Contract cheating is the outsourcing of students’ educational assessment work, which they should personally complete, to third parties, often for payment (Bretag et al., 2019; Curtis et al., 2022a). Research into contract cheating has examined students’ use of ghostwriters, who complete bespoke assignments on demand (e.g., Clarke & Lancaster, 2006; Eaton et al., 2022; Newton, 2018). Yet Curtis et al. (2022c) found that it is more common for students to download, lightly edit, and then submit assessments written by other students that they obtain from file-sharing websites. Other recent research showed a nearly 200% increase in internet traffic to a homework-help website within the first year of the COVID-19 pandemic (Lancaster & Cotarian, 2021).

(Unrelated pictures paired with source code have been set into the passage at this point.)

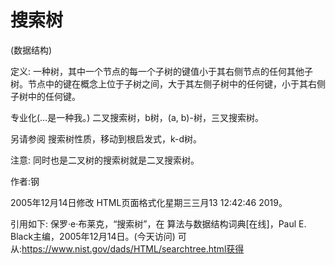 # 搜索树


(数据结构)



定义:
一种树，其中一个节点的每一个子树的键值小于其右侧节点的任何其他子树。节点中的键在概念上位于子树之间，大于其左侧子树中的任何键，小于其右侧子树中的任何键。



专业化(…是一种我。)
二叉搜索树，b树，(a, b)-树，三叉搜索树。



另请参阅
搜索树性质，移动到根启发式，k-d树。



注意:
同时也是二叉树的搜索树就是二叉搜索树。


作者:钢







2005年12月14日修改
HTML页面格式化星期三三月13 12:42:46 2019。



引用如下:
保罗·e·布莱克，“搜索树”，在
算法与数据结构词典[在线]，Paul E. Black主编，2005年12月14日。(今天访问)
可从:https://www.nist.gov/dads/HTML/searchtree.html获得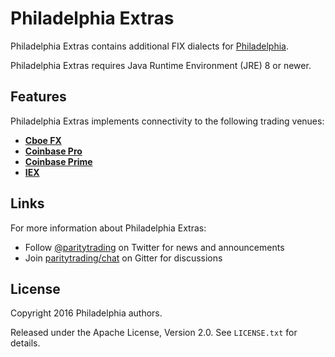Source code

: # Philadelphia Extras

Philadelphia Extras contains additional FIX dialects for [Philadelphia][].

  [Philadelphia]: https://github.com/paritytrading/philadelphia

Philadelphia Extras requires Java Runtime Environment (JRE) 8 or newer.

## Features

Philadelphia Extras implements connectivity to the following trading venues:

- [**Cboe FX**](libraries/cboe-fx)
- [**Coinbase Pro**](libraries/coinbase)
- [**Coinbase Prime**](libraries/coinbase)
- [**IEX**](libraries/iex)

## Links

For more information about Philadelphia Extras:

- Follow [@paritytrading](https://twitter.com/paritytrading) on Twitter for
  news and announcements
- Join [paritytrading/chat](https://gitter.im/paritytrading/chat) on Gitter
  for discussions

## License

Copyright 2016 Philadelphia authors.

Released under the Apache License, Version 2.0. See `LICENSE.txt` for details.
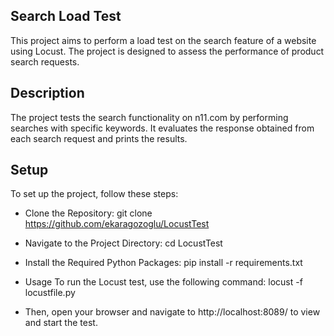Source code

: ## Search Load Test
This project aims to perform a load test on the search feature of a website using Locust. The project is designed to assess the performance of product search requests.

## Description

The project tests the search functionality on n11.com by performing searches with specific keywords. It evaluates the response obtained from each search request and prints the results.

## Setup
To set up the project, follow these steps:

- Clone the Repository:
  git clone https://github.com/ekaragozoglu/LocustTest

- Navigate to the Project Directory:
  cd LocustTest

- Install the Required Python Packages:
  pip install -r requirements.txt

- Usage
  To run the Locust test, use the following command:
  locust -f locustfile.py

- Then, open your browser and navigate to http://localhost:8089/ to view and start the test.
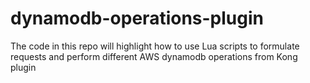 # dynamodb-operations-plugin
The code in this repo will highlight how to use Lua scripts to formulate requests and perform different AWS dynamodb operations from Kong plugin
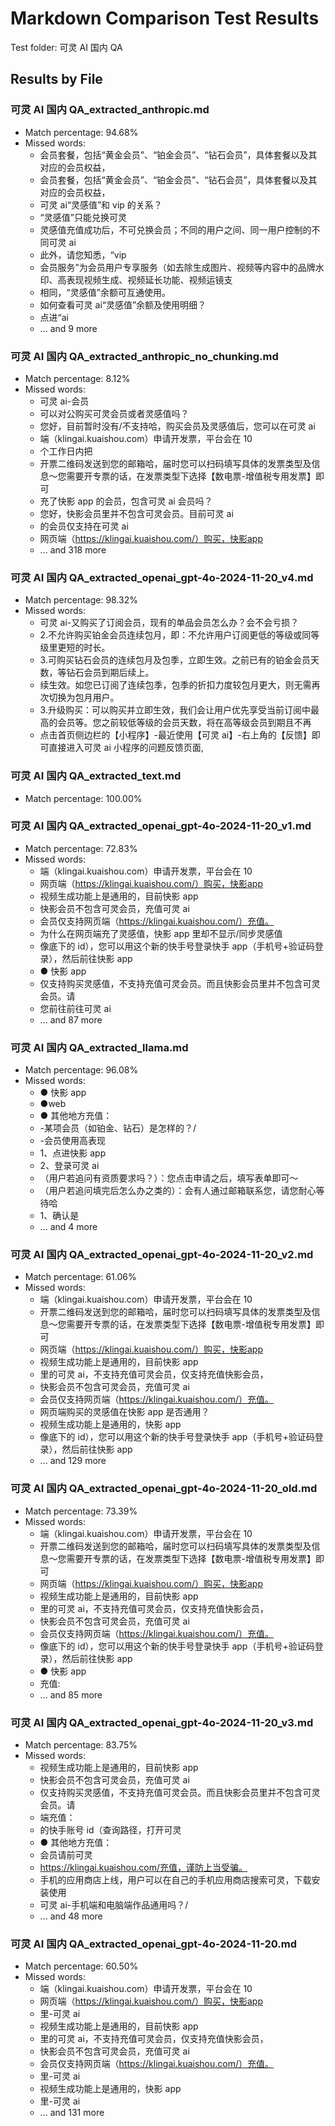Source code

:# Markdown Comparison Test Results

Test folder: 可灵 AI 国内 QA

## Results by File

### 可灵 AI 国内 QA_extracted_anthropic.md

- Match percentage: 94.68%
- Missed words:
  - 会员套餐，包括“黄金会员”、“铂金会员”、“钻石会员”，具体套餐以及其对应的会员权益，
  - 会员套餐，包括“黄金会员”、“铂金会员”、“钻石会员”，具体套餐以及其对应的会员权益，
  - 可灵 ai“灵感值”和 vip 的关系？
  - “灵感值”只能兑换可灵
  - 灵感值充值成功后，不可兑换会员；不同的用户之间、同一用户控制的不同可灵 ai
  - 此外，请您知悉，“vip
  - 会员服务”为会员用户专享服务（如去除生成图片、视频等内容中的品牌水印、高表现视频生成、视频延长功能、视频运镜支
  - 相同，“灵感值”余额可互通使用。
  - 如何查看可灵 ai“灵感值”余额及使用明细？
  - 点进“ai
  - ... and 9 more

### 可灵 AI 国内 QA_extracted_anthropic_no_chunking.md

- Match percentage: 8.12%
- Missed words:
  - 可灵 ai-会员
  - 可以对公购买可灵会员或者灵感值吗？
  - 您好，目前暂时没有/不支持哈，购买会员及灵感值后，您可以在可灵 ai
  - 端（klingai.kuaishou.com）申请开发票，平台会在 10
  - 个工作日内把
  - 开票二维码发送到您的邮箱哈，届时您可以扫码填写具体的发票类型及信息～您需要开专票的话，在发票类型下选择【数电票-增值税专用发票】即可
  - 充了快影 app 的会员，包含可灵 ai 会员吗？
  - 您好，快影会员里并不包含可灵会员。目前可灵 ai
  - 的会员仅支持在可灵 ai
  - 网页端（https://klingai.kuaishou.com/）购买，快影app
  - ... and 318 more

### 可灵 AI 国内 QA_extracted_openai_gpt-4o-2024-11-20_v4.md

- Match percentage: 98.32%
- Missed words:
  - 可灵 ai-又购买了订阅会员，现有的单品会员怎么办？会不会亏损？
  - 2.不允许购买铂金会员连续包月，即：不允许用户订阅更低的等级或同等级里更短的时长。
  - 3.可购买钻石会员的连续包月及包季，立即生效。之前已有的铂金会员天数，等钻石会员到期后续上。
  - 续生效。如您已订阅了连续包季，包季的折扣力度较包月更大，则无需再次切换为包月用户。
  - 3.升级购买：可以购买并立即生效，我们会让用户优先享受当前订阅中最高的会员等。您之前较低等级的会员天数，将在高等级会员到期且不再
  - 点击首页侧边栏的【小程序】-最近使用【可灵 ai】-右上角的【反馈】即可直接进入可灵 ai 小程序的问题反馈页面,

### 可灵 AI 国内 QA_extracted_text.md

- Match percentage: 100.00%

### 可灵 AI 国内 QA_extracted_openai_gpt-4o-2024-11-20_v1.md

- Match percentage: 72.83%
- Missed words:
  - 端（klingai.kuaishou.com）申请开发票，平台会在 10
  - 网页端（https://klingai.kuaishou.com/）购买，快影app
  - 视频生成功能上是通用的，目前快影 app
  - 快影会员不包含可灵会员，充值可灵 ai
  - 会员仅支持网页端（https://klingai.kuaishou.com/）充值。
  - 为什么在网页端充了灵感值，快影 app 里却不显示/同步灵感值
  - 像底下的 id），您可以用这个新的快手号登录快手 app（手机号+验证码登录），然后前往快影 app
  - ● 快影 app
  - 仅支持购买灵感值，不支持充值可灵会员。而且快影会员里并不包含可灵会员。请
  - 您前往前往可灵 ai
  - ... and 87 more

### 可灵 AI 国内 QA_extracted_llama.md

- Match percentage: 96.08%
- Missed words:
  - ● 快影 app
  - ●web
  - ● 其他地方充值：
  - -某项会员（如铂金、钻石）是怎样的？/
  - -会员使用高表现
  - 1、点进快影 app
  - 2、登录可灵 ai
  - （用户若追问有资质要求吗？）：您点击申请之后，填写表单即可～
  - （用户若追问填完后怎么办之类的）：会有人通过邮箱联系您，请您耐心等待哈
  - 1、确认是
  - ... and 4 more

### 可灵 AI 国内 QA_extracted_openai_gpt-4o-2024-11-20_v2.md

- Match percentage: 61.06%
- Missed words:
  - 端（klingai.kuaishou.com）申请开发票，平台会在 10
  - 开票二维码发送到您的邮箱哈，届时您可以扫码填写具体的发票类型及信息～您需要开专票的话，在发票类型下选择【数电票-增值税专用发票】即可
  - 网页端（https://klingai.kuaishou.com/）购买，快影app
  - 视频生成功能上是通用的，目前快影 app
  - 里的可灵 ai，不支持充值可灵会员，仅支持充值快影会员，
  - 快影会员不包含可灵会员，充值可灵 ai
  - 会员仅支持网页端（https://klingai.kuaishou.com/）充值。
  - 网页端购买的灵感值在快影 app 是否通用？
  - 视频生成功能上是通用的，快影 app
  - 像底下的 id），您可以用这个新的快手号登录快手 app（手机号+验证码登录），然后前往快影 app
  - ... and 129 more

### 可灵 AI 国内 QA_extracted_openai_gpt-4o-2024-11-20_old.md

- Match percentage: 73.39%
- Missed words:
  - 端（klingai.kuaishou.com）申请开发票，平台会在 10
  - 开票二维码发送到您的邮箱哈，届时您可以扫码填写具体的发票类型及信息～您需要开专票的话，在发票类型下选择【数电票-增值税专用发票】即可
  - 网页端（https://klingai.kuaishou.com/）购买，快影app
  - 视频生成功能上是通用的，目前快影 app
  - 里的可灵 ai，不支持充值可灵会员，仅支持充值快影会员，
  - 快影会员不包含可灵会员，充值可灵 ai
  - 会员仅支持网页端（https://klingai.kuaishou.com/）充值。
  - 像底下的 id），您可以用这个新的快手号登录快手 app（手机号+验证码登录），然后前往快影 app
  - ● 快影 app
  - 充值:
  - ... and 85 more

### 可灵 AI 国内 QA_extracted_openai_gpt-4o-2024-11-20_v3.md

- Match percentage: 83.75%
- Missed words:
  - 视频生成功能上是通用的，目前快影 app
  - 快影会员不包含可灵会员，充值可灵 ai
  - 仅支持购买灵感值，不支持充值可灵会员。而且快影会员里并不包含可灵会员。请
  - 端充值：
  - 的快手账号 id（查询路径，打开可灵
  - ● 其他地方充值：
  - 会员请前可灵
  - https://klingai.kuaishou.com/充值，谨防上当受骗。
  - 手机的应用商店上线，用户可以在自己的手机应用商店搜索可灵，下载安装使用
  - 可灵 ai-手机端和电脑端作品通用吗？/
  - ... and 48 more

### 可灵 AI 国内 QA_extracted_openai_gpt-4o-2024-11-20.md

- Match percentage: 60.50%
- Missed words:
  - 端（klingai.kuaishou.com）申请开发票，平台会在 10
  - 网页端（https://klingai.kuaishou.com/）购买，快影app
  - 里-可灵 ai
  - 视频生成功能上是通用的，目前快影 app
  - 里的可灵 ai，不支持充值可灵会员，仅支持充值快影会员，
  - 快影会员不包含可灵会员，充值可灵 ai
  - 会员仅支持网页端（https://klingai.kuaishou.com/）充值。
  - 里-可灵 ai
  - 视频生成功能上是通用的，快影 app
  - 里-可灵 ai
  - ... and 131 more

Yet, with rare exceptions (e.g., Rogerson, 2022, n2023), little attention has been paid to students’ use of file-sharing and homework-help websites, and the potential impact on academic integrity. 
 
This paper reports on a research project that investigated how students use file-sharing and homework-help online services, and their motivation in undertaking these transactional practices. On these platforms, we know that students share examples of examination preparation notes and even completed assessment tasks, and use the ‘tutoring’ and ‘homework help’ functions to rapidly source solutions to assessments in progress, e.g., unproctored online quizzes (Rogerson, 2023; Rogerson & Basanta, 2016). Nonetheless, as the following review of the current literature reveals, there are numerous gaps in our knowledge of how students interact with and think about these services. 
 
The ‘Buy, sell, trade’ business model 
 
In general, academic file-sharing websites operate by allowing students to upload materials such as their notes and assessment items (essays, reports, tests), and, in return, they receive ‘unlocks’ that allow them to download a lesser number of files than they have uploaded (Eaton, 2021; Rogerson & Basanta, 2016). Alternatively, students can pay a subscription fee to access (or unlock) a certain number of items in the period of their subscription. Homework-help websites allow students to post questions and receive answers, and they may also provide access to answers that have already been provided to other students (Lancaster & Cotarian, 2021). Some websites provide both file-sharing and homework-help functions, while others just provide one. Thus, depending on the website, students may pay and/or upload materials to download files and/or get answers to questions. 
 
The business model of file-sharing and homework-help websites is such that they can be used both legitimately as a study aid by students or potentially to cheat on higher education assessments (Eaton, 2021; Rogerson, 2022). Recent evidence suggests that over 1 in 10 Australian students submit work that was principally written by other students, which they obtained from file-sharing websites (Curtis et al., 2022c). In addition, the ability to rapidly get ‘expert’ answers to questions allows students to obtain third party written solutions to assessment items and submit these under their own name. Concerns about such use and promotion of homework-help websites were recently articulated by the Tertiary Education Quality Standards Agency in Australia because such actions would breach new laws against providing cheating services (Ross, 2023).